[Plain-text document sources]
════════
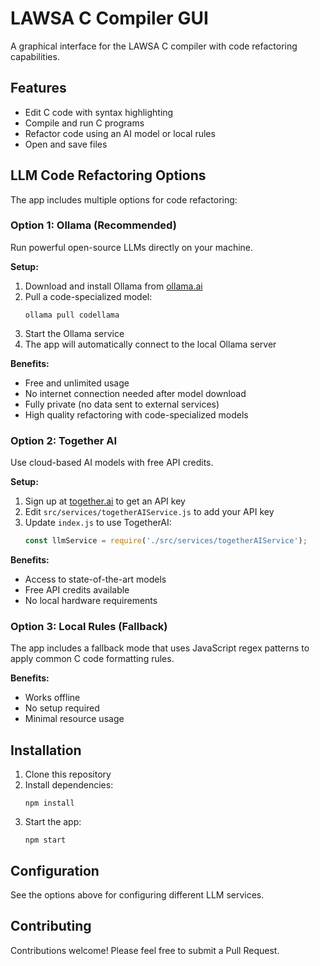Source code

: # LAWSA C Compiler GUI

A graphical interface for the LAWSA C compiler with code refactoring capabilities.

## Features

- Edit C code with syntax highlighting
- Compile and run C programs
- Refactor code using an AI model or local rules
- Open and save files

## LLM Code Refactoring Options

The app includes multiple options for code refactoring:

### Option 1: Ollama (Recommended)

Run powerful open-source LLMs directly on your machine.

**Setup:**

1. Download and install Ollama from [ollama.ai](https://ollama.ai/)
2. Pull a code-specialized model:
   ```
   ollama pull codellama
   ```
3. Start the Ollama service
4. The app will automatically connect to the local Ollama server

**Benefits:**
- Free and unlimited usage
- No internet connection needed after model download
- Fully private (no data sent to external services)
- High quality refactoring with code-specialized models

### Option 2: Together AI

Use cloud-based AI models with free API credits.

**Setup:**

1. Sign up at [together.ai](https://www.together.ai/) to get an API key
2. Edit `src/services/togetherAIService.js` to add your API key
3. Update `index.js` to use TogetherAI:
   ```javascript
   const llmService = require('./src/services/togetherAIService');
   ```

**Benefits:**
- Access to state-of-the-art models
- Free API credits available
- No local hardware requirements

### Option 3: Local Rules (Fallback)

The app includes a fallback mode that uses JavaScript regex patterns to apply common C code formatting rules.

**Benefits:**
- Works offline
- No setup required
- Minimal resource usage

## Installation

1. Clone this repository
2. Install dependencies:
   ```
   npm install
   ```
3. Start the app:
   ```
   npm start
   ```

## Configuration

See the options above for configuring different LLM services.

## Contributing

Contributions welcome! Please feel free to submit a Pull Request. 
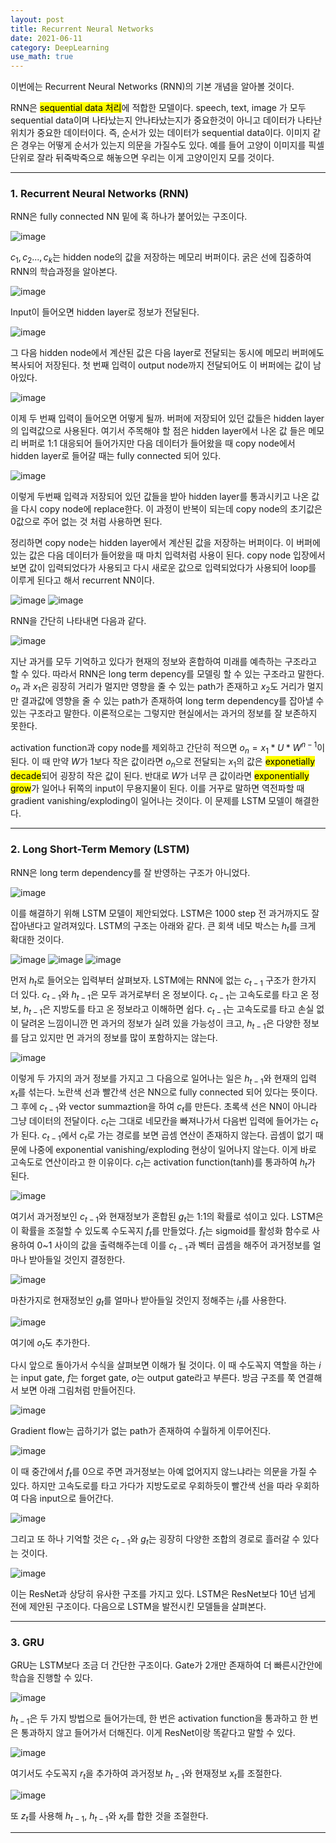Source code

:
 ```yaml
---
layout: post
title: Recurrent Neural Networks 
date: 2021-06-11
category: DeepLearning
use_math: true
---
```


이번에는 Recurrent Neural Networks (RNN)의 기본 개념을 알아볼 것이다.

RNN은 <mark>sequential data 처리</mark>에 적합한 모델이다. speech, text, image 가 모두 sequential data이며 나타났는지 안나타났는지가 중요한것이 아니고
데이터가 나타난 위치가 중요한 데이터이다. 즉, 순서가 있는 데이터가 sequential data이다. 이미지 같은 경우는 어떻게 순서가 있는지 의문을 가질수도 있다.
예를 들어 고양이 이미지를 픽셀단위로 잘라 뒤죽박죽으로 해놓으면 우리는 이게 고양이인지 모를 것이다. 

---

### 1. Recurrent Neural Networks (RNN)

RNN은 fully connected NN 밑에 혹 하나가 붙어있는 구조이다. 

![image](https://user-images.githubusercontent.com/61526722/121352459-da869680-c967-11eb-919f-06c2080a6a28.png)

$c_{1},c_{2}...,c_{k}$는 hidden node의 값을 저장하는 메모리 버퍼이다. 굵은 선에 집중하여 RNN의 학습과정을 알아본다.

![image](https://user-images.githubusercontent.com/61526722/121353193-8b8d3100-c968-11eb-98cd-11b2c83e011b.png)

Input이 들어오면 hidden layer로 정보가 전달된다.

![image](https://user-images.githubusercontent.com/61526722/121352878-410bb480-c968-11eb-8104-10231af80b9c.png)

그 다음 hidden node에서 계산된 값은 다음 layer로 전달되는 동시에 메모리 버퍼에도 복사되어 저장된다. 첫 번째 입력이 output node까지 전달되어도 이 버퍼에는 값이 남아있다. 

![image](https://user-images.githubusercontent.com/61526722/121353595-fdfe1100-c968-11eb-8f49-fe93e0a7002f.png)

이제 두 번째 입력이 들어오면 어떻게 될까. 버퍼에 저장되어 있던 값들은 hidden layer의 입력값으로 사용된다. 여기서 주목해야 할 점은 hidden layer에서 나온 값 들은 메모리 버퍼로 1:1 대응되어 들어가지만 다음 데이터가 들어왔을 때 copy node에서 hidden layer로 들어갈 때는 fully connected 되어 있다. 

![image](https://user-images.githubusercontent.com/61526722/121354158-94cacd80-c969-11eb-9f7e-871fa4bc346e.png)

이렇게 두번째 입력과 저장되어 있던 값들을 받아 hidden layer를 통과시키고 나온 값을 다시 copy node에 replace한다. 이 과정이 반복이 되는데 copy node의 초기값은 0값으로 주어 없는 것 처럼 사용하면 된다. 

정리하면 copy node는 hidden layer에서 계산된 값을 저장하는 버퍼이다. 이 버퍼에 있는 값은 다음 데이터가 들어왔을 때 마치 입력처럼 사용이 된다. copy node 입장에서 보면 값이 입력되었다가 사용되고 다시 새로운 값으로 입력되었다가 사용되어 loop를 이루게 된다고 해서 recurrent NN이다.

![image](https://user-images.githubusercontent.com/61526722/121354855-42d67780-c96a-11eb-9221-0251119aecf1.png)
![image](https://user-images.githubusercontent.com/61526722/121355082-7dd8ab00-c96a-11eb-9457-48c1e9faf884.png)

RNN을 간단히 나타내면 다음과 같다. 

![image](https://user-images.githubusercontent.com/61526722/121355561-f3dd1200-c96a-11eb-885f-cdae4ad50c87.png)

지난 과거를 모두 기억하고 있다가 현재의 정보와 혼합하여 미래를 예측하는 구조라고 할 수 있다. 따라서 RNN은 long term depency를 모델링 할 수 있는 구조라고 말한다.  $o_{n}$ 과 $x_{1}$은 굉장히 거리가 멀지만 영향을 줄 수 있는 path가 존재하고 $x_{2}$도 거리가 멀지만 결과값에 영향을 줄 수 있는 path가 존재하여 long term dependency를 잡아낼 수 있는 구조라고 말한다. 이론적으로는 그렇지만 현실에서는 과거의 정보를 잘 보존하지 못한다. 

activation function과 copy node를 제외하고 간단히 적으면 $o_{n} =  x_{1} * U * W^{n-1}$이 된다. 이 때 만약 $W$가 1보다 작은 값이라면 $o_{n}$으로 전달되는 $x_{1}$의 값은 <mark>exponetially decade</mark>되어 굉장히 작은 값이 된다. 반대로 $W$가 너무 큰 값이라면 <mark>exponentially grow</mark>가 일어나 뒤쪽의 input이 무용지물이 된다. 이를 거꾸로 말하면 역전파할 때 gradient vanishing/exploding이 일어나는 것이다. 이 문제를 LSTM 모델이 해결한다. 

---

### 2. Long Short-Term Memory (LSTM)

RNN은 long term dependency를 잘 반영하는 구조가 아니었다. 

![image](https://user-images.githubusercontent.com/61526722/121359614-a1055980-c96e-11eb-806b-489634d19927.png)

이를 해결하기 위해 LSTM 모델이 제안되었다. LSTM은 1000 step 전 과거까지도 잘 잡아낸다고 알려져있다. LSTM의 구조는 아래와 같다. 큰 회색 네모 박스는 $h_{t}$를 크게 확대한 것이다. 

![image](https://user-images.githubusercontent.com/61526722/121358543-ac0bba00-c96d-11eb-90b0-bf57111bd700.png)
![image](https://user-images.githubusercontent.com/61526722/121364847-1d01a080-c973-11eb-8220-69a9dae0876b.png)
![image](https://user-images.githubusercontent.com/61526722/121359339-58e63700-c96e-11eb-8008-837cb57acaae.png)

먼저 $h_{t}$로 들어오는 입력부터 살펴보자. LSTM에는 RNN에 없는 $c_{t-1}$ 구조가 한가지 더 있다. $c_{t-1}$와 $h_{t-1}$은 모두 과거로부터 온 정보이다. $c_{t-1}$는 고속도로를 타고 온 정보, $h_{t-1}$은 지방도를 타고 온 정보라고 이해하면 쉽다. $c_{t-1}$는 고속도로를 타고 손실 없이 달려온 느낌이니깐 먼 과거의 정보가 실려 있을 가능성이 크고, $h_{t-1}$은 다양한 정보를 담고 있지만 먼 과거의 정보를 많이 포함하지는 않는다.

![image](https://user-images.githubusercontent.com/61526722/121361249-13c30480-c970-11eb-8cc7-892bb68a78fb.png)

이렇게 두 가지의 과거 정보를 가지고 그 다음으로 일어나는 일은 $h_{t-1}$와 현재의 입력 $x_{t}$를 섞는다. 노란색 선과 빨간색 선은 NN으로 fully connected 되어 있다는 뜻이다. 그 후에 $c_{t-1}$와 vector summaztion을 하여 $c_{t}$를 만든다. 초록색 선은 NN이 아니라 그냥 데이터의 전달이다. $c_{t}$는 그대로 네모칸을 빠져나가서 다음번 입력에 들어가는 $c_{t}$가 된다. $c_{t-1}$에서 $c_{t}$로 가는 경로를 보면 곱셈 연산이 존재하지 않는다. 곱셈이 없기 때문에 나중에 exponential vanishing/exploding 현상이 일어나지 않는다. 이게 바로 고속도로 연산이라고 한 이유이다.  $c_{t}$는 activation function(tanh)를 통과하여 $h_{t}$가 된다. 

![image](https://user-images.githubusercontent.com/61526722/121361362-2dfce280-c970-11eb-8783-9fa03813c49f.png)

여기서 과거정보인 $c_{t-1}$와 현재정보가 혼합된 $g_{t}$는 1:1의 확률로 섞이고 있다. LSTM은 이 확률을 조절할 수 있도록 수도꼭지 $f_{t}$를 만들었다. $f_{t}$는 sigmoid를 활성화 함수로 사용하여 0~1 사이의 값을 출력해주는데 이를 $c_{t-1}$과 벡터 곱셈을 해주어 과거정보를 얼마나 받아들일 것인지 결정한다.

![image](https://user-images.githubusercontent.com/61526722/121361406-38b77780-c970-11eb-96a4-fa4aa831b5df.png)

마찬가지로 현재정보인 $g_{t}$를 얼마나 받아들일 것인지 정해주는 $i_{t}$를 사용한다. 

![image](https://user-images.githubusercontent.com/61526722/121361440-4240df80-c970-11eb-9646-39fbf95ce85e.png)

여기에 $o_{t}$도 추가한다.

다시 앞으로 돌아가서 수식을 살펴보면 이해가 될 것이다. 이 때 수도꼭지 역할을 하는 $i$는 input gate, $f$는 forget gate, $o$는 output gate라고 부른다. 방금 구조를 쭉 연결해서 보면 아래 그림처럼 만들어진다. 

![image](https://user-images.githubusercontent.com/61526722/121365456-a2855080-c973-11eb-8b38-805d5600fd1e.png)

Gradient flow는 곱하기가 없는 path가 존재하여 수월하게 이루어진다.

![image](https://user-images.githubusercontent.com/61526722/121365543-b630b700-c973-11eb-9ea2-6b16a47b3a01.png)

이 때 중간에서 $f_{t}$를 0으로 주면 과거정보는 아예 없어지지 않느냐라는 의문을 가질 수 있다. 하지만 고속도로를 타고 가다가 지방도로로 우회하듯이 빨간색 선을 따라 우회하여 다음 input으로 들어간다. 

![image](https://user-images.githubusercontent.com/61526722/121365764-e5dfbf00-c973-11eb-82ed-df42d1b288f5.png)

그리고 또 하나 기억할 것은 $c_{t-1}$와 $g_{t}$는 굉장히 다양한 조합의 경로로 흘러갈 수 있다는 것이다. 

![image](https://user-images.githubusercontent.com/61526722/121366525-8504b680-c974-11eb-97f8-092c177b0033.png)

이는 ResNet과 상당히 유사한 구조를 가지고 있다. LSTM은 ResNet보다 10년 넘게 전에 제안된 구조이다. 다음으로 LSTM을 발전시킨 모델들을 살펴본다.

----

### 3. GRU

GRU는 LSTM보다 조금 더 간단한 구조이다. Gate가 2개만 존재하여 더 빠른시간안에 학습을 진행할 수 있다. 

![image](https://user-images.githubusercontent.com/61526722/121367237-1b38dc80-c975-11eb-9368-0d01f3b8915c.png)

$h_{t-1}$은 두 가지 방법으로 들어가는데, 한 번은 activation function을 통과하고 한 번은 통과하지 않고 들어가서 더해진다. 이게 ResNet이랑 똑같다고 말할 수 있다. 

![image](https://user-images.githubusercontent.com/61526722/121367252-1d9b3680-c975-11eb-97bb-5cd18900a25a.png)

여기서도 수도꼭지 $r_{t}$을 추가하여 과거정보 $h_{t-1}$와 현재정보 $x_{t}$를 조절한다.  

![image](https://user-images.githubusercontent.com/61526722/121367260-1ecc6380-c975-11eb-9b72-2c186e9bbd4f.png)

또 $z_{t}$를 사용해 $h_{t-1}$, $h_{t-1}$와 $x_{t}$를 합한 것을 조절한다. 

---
════════
* **WORK ORDER**
Each line in the entries above that includes the string "usage" should be extracted.

* **ANSWER FOR THE TASK**
- Free and unlimited usage
- Minimal resource usage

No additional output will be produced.